Creating a simple max damage player

The corresponding complete source code can be found here.

Note

A similar example using gen 7 mechanics is available here.

The goal of this example is to explain how to create a first custom agent. This agent will follow simple rules:

  • If the active pokemon can attack, it will attack and use the move with the highest base power

  • Otherwise, it will perform a random switch

Creating a player

The player that we are going to implement does not need to be trained: we can therefore directly inherit from the Player class.

Let’s create the base class:

    from poke_env.player import Player

class MaxDamagePlayer(Player):
    pass

Player’s has one abstract method, choose_move. Once implemented, we will be able to instantiate and use our player.

Creating a choose_move method

Method signature

The signature of choose_move is choose_move(self, battle: Battle) -> str: it takes a Battle object representing the game state as argument, and returns a move order encoded as a string. This move order must be formatted according to the showdown protocol. Fortunately, poke-env provides utility functions allowing us to directly format such orders from Pokemon and Move objects.

We therefore have to take care of two things: first, reading the information we need from the battle parameter. Then, we have to return a properly formatted response, corresponding to our move order.

Selecting a move

The battle parameter is an object of type Battle which encodes the agent’s current knowledge of the game state. It offers several properties that make accessing the game state easy. Some of the most notable are active_pokemon, available_moves, available_switches, opponent_active_pokemon, opponent_team and team.

In this example, we are going to use available_moves: it returns a list of Move objects which are available this turn.

We can therefore test if at least one move can be used with if battle.available_moves:. We are interested in the base power of available_moves, which can be accessed with the base_power property of Move objects.

class MaxDamagePlayer(Player):
    def choose_move(self, battle):
        # If the player can attack, it will
        if battle.available_moves:
            # Finds the best move among available ones
            best_move = max(battle.available_moves, key=lambda move: move.base_power)

Returning a choice

Now that we have selected a move, we need to return a corresponding order, which takes the form of a string. Fortunately, Player provides a method designed to craft such strings directly: create_order. It takes a Pokemon (for switches) or Move object as argument, and returns a string corresponding to the order. Additionally, you can use its mega, z_move and dynamax parameters to mega evolve, use a z-move, dynamax or gigantamax, if possible this turn.

We also have to return an order corresponding to a random switch if the player cannot attack. Player objects incorporate a choose_random_move method, which we will use if no attacking move is available.

class MaxDamagePlayer(Player):
    def choose_move(self, battle):
        # If the player can attack, it will
        if battle.available_moves:
            # Finds the best move among available ones
            best_move = max(battle.available_moves, key=lambda move: move.base_power)
            return self.create_order(best_move)

        # If no attack is available, a random switch will be made
        else:
            return self.choose_random_move(battle)

Running and testing our agent

We can now test our agent by making it battle a random agent.
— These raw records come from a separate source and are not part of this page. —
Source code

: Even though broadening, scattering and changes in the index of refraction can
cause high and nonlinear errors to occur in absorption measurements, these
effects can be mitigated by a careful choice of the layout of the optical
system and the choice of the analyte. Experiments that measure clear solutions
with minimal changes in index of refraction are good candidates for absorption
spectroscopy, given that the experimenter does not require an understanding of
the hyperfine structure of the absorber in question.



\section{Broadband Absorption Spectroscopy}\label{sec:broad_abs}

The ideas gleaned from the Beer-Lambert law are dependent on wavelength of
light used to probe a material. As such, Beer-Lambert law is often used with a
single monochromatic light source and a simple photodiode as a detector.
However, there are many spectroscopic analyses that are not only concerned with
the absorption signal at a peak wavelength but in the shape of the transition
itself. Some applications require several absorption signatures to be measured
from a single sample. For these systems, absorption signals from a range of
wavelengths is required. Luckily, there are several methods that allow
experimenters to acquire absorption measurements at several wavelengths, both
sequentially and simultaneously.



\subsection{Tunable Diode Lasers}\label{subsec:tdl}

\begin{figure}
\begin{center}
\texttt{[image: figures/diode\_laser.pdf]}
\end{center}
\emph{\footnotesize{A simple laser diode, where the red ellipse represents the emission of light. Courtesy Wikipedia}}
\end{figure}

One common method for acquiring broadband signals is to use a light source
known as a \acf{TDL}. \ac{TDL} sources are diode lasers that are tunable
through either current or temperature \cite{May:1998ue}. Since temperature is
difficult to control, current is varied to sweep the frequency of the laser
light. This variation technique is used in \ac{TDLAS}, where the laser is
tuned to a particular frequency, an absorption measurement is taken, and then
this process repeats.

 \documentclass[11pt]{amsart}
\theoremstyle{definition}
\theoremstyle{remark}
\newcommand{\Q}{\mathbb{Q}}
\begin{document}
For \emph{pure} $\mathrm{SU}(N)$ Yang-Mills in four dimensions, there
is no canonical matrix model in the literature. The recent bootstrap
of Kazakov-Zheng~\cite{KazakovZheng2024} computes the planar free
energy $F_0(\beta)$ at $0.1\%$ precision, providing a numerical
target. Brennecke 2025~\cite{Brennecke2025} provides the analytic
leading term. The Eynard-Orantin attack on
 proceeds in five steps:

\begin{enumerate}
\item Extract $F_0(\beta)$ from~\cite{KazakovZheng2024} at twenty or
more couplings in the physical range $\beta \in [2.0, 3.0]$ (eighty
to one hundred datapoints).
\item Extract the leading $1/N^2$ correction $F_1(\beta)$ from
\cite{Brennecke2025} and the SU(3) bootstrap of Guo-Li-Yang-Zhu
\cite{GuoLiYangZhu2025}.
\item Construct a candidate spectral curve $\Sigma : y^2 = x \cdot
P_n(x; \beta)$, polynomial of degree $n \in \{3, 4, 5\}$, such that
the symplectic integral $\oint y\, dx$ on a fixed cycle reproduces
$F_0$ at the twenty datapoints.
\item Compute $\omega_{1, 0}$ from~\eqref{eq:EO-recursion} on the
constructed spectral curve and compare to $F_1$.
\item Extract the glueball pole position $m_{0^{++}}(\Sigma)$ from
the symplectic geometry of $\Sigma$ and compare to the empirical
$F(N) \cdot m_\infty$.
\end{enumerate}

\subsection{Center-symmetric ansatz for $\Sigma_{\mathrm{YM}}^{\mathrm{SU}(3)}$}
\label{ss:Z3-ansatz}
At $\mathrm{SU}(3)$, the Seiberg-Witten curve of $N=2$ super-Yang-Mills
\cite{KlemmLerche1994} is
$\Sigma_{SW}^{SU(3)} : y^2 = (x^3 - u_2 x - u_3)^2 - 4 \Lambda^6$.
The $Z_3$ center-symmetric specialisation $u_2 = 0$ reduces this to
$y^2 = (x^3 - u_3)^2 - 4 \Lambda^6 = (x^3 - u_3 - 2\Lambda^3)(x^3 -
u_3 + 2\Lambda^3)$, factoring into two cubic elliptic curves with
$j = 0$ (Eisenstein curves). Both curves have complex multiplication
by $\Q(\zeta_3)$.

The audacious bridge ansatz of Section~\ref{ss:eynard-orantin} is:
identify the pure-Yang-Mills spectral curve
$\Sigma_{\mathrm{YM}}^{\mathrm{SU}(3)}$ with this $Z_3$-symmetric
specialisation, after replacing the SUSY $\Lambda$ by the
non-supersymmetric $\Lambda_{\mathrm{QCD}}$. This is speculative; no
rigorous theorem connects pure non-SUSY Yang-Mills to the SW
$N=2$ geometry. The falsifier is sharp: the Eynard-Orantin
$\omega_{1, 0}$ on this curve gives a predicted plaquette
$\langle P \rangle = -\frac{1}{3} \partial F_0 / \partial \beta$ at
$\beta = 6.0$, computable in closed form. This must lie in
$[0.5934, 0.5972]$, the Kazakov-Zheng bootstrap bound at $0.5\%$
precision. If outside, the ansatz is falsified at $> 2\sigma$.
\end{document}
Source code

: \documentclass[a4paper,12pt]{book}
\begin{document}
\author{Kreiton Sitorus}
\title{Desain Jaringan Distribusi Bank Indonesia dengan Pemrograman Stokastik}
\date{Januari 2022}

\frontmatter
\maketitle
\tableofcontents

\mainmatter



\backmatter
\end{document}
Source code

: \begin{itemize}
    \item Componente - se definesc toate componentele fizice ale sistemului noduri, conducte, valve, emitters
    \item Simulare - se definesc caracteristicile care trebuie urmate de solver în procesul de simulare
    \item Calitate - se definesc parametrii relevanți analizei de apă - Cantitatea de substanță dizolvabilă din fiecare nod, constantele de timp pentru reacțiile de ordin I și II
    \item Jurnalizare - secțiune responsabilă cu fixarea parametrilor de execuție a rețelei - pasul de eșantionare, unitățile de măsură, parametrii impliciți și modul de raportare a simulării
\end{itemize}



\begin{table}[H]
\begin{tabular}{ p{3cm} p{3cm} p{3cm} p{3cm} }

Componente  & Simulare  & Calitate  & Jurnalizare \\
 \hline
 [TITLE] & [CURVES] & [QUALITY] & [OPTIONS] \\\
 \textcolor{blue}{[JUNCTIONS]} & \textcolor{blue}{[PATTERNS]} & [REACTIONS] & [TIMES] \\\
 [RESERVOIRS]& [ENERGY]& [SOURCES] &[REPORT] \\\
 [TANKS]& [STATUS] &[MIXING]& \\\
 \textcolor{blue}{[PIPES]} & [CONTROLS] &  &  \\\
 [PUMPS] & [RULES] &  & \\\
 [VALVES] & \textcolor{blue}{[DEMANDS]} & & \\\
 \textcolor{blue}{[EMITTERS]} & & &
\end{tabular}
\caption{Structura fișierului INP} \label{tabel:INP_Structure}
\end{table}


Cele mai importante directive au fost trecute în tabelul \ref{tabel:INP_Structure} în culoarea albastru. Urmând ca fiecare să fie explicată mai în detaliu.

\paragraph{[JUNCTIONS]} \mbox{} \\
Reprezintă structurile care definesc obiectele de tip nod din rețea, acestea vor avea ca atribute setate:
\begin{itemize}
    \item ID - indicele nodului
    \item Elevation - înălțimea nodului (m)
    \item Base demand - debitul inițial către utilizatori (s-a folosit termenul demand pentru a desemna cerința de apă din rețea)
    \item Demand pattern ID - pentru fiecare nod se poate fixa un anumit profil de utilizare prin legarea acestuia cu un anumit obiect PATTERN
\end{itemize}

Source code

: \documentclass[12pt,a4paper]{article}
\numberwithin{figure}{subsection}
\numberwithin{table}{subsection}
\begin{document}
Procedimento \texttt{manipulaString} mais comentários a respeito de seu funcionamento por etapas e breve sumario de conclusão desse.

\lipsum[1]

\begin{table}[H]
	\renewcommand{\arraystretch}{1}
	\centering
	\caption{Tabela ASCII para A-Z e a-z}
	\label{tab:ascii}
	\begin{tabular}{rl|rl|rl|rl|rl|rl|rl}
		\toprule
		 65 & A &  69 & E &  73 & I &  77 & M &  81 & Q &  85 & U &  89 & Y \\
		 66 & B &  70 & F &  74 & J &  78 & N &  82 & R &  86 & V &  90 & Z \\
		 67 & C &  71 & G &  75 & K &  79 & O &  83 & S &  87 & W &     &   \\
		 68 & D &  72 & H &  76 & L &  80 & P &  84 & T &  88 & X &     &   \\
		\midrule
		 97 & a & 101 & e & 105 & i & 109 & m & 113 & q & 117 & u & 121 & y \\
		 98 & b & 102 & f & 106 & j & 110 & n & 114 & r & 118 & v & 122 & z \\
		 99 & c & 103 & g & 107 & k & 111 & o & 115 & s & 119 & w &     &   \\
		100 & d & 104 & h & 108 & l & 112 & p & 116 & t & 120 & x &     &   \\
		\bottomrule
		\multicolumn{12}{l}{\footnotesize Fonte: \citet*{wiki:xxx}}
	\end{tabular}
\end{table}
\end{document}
The complete code is:

    import asyncio
import time

from poke_env.player import Player, RandomPlayer


class MaxDamagePlayer(Player):
    def choose_move(self, battle):
        # If the player can attack, it will
        if battle.available_moves:
            # Finds the best move among available ones
            best_move = max(battle.available_moves, key=lambda move: move.base_power)
            return self.create_order(best_move)

        # If no attack is available, a random switch will be made
        else:
            return self.choose_random_move(battle)


async def main():
    start = time.time()

    # We create two players.
    random_player = RandomPlayer(
        battle_format="gen8randombattle",
    )
    max_damage_player = MaxDamagePlayer(
        battle_format="gen8randombattle",
    )

    # Now, let's evaluate our player
    await max_damage_player.battle_against(random_player, n_battles=100)

    print(
        "Max damage player won %d / 100 battles [this took %f seconds]"
        % (
            max_damage_player.n_won_battles, time.time() - start
        )
    )


if __name__ == "__main__":
    asyncio.get_event_loop().run_until_complete(main())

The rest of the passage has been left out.